(Beginning of Data to process)
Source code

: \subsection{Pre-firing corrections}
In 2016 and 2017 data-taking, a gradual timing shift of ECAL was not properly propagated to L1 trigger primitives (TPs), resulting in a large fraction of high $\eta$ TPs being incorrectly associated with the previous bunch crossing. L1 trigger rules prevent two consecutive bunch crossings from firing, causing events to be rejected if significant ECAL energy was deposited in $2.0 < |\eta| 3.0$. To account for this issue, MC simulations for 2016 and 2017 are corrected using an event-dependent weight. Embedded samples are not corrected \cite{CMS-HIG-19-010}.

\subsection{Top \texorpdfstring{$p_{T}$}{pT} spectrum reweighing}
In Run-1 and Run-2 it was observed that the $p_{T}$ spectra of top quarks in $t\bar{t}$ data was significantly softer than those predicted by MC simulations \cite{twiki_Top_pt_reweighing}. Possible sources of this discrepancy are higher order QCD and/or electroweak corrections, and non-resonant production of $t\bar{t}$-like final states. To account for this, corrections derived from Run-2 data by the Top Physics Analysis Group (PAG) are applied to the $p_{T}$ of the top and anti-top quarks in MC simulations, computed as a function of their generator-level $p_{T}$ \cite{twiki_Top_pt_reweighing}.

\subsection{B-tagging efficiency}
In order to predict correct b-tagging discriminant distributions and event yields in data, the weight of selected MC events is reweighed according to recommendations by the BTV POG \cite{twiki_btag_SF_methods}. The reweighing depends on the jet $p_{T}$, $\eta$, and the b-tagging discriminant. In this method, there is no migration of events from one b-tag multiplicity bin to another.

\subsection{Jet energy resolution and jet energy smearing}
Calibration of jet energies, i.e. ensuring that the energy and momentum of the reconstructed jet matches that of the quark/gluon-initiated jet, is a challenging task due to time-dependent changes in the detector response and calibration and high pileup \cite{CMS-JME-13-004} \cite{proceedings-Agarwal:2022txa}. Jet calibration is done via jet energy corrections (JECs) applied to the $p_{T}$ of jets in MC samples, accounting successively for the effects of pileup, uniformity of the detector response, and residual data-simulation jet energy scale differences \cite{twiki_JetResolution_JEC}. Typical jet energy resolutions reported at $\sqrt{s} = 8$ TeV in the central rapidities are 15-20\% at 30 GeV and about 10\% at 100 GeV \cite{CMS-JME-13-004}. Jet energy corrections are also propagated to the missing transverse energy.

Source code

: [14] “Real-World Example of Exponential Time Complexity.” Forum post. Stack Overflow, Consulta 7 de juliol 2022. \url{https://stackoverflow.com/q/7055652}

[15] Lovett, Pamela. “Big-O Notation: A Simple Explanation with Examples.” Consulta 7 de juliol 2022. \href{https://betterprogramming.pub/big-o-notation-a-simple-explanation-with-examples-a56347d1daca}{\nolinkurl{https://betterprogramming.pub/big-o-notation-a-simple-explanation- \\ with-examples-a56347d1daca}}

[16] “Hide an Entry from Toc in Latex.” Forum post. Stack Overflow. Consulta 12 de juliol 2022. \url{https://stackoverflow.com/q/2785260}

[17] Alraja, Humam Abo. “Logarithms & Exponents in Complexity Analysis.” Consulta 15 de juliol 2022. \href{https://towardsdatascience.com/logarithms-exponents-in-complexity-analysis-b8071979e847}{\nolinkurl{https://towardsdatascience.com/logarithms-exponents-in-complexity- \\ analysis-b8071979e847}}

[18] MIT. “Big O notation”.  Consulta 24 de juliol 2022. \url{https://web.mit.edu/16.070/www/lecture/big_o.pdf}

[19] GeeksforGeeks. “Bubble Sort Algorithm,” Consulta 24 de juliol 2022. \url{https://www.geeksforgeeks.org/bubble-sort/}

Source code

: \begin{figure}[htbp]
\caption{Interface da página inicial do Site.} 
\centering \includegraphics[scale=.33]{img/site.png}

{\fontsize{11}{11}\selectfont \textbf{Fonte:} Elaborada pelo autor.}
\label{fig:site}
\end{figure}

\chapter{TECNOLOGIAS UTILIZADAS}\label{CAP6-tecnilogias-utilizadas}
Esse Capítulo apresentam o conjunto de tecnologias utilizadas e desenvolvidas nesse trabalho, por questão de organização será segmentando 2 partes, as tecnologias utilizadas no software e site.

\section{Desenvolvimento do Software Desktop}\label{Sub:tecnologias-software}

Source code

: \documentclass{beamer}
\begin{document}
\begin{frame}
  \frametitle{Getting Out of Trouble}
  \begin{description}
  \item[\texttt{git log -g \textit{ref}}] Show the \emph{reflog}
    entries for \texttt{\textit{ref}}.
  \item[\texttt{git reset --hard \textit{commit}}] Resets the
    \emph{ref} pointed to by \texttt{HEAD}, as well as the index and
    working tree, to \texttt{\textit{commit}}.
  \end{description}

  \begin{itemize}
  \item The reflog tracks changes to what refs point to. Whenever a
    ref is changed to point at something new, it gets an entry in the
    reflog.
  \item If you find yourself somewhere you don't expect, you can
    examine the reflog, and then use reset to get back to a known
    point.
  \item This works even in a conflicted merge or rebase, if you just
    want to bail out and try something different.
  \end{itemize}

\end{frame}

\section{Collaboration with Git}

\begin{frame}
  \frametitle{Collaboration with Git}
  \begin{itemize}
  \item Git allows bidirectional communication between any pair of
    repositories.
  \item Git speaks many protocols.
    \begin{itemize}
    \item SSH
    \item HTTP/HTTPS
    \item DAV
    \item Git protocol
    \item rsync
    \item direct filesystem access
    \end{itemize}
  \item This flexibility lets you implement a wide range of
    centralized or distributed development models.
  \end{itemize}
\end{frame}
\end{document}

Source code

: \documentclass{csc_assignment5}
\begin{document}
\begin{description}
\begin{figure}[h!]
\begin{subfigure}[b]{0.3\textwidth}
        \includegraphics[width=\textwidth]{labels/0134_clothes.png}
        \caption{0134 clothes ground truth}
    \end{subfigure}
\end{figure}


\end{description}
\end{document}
(End of Data to process)
Your assignment
Start at the line with "centralized or distributed" and stop at the end of the records. Write those lines out exactly and add nothing.

Answer
    centralized or distributed development models.
  \end{itemize}
\end{frame}
\end{document}

Source code

: \documentclass{csc_assignment5}
\begin{document}
\begin{description}
\begin{figure}[h!]
\begin{subfigure}[b]{0.3\textwidth}
        \includegraphics[width=\textwidth]{labels/0134_clothes.png}
        \caption{0134 clothes ground truth}
    \end{subfigure}
\end{figure}


\end{description}
\end{document}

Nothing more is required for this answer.